Chances of passing an immigration bill is considered low, but the White House is taking action to show to stick with a goal that has its roots in 2008, the Obama campaign.

The president said his administration has made great progress in apprehending illegal immigrants crossing the southern border, but added that the problem requires a “comprehensive” solution that includes a path to legalization for the estimated 11 million people living illegally United States States.

Ask the audience to pay attention, accused Republicans of moving “rules of the game.”

“They said we had to triple the border patrol,” the president said, addressing a cheering crowd outside. “But now they say we need to quadruple the Border Patrol. Or want a higher fence. Maybe I will say we need a moat. You may want to alligators in the moat. They will never be satisfied. And I understand. That’s politics. ”

With Obama, candidate for reelection, Republicans questioned the sincerity and timing of its push for immigration. Office of President of the Chamber, John A. Boehner ‘s said he had not heard of the White House on the subject.

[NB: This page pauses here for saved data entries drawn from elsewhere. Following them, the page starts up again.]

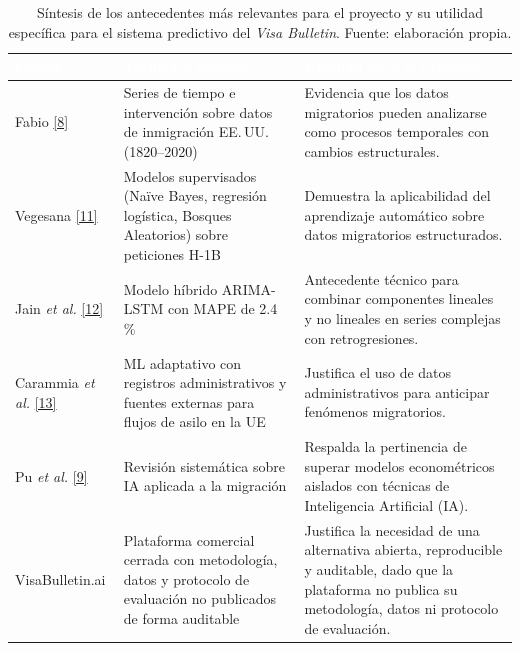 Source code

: \documentclass[12pt,letterpaper]{report}
\newcommand{\cita}[1]{\hyperref[bib:#1]{[#1]}}
\begin{document}
\begin{table}[H]
    \centering
    \footnotesize
    \setlength{\arrayrulewidth}{0.7pt}
    \setlength{\tabcolsep}{4pt}
    \begin{tabular}{>{\raggedright\arraybackslash}p{3.0cm}
                    >{\raggedright\arraybackslash}p{4.2cm}
                    >{\raggedright\arraybackslash}p{5.6cm}}
        \hline
        \rowcolor{uacjblue!85}
        \textcolor{white}{\textbf{Fuente}} &
        \textcolor{white}{\textbf{Técnica o enfoque}} &
        \textcolor{white}{\textbf{Utilidad para el proyecto}} \\
        \hline
        \rowcolor{uacjblue!4}
        Fabio \cita{8} & Series de tiempo e intervención sobre datos de inmigración EE.\,UU. (1820--2020) & Evidencia que los datos migratorios pueden analizarse como procesos temporales con cambios estructurales. \\
        Vegesana \cita{11} & Modelos supervisados (Naïve Bayes, regresión logística, Bosques Aleatorios) sobre peticiones H-1B & Demuestra la aplicabilidad del aprendizaje automático sobre datos migratorios estructurados. \\
        \rowcolor{uacjblue!4}
        Jain \textit{et al.} \cita{12} & Modelo híbrido ARIMA-LSTM con MAPE de 2.4\,\% & Antecedente técnico para combinar componentes lineales y no lineales en series complejas con retrogresiones. \\
        Carammia \textit{et al.} \cita{13} & ML adaptativo con registros administrativos y fuentes externas para flujos de asilo en la UE & Justifica el uso de datos administrativos para anticipar fenómenos migratorios. \\
        \rowcolor{uacjblue!4}
        Pu \textit{et al.} \cita{9} & Revisión sistemática sobre IA aplicada a la migración & Respalda la pertinencia de superar modelos econométricos aislados con técnicas de Inteligencia Artificial (IA). \\
        VisaBulletin.ai & Plataforma comercial cerrada con metodología, datos y protocolo de evaluación no publicados de forma auditable & Justifica la necesidad de una alternativa abierta, reproducible y auditable, dado que la plataforma no publica su metodología, datos ni protocolo de evaluación. \\
        \hline
    \end{tabular}
    \caption[Síntesis de antecedentes relevantes para el proyecto.]{Síntesis de los antecedentes más relevantes para el proyecto y su utilidad específica para el sistema predictivo del \textit{Visa Bulletin}. Fuente: elaboración propia.}
    \label{tab:antecedentes}
\end{table}
\end{document}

White House aides have not released a timetable for passing a law or present a project. Moreover, the political conditions for access to an immigration bill are worse than the first two years of an Obama presidency, when he was unable to get a bill passed.

Republicans, who won a majority in the House in 2010 legislative elections, have filled key posts in the committee with lawmakers who oppose a path to legal status, which he called “amnesty.”

Rep. Lamar Smith, Texas Republican and chairman of the House Judiciary Committee, said in a statement. “Push the president to legalize millions of illegal immigrants is purely political the president was unable to pass its version of immigration reform when it had large Democratic majorities in the House and Senate because of opposition from both parties.”

Obama has focused on immigration in a time when his approval rating among Latino voters has begun to fall, as it did among other groups.

Received two-thirds of the Latino vote in 2008. A Gallup poll published last month showed that his support among Latinos had dropped to 54 percent. However, other surveys show that Latinos prefer Democrats to Republicans by wide margins.

Disenchantment among Latinos because of the stalled immigration attempts connected to deportation policies aggressively.

In Obama’s first two years in office, the United States deported about 783,000 people, 19 percent more than were deported in the last two years in office George W. s Bush.

But even if you cannot redesign the system of immigration before the 2012 elections, Obama can put the Republicans in critical condition, according toanlysts.

Pressed by the protest movement and conservative voters, Republicans cannot afford to pass a bill that could be described as offering “amnesty.” But to oppose this legislation further distances the share of Latino voters and disillusioned with the Republican brand.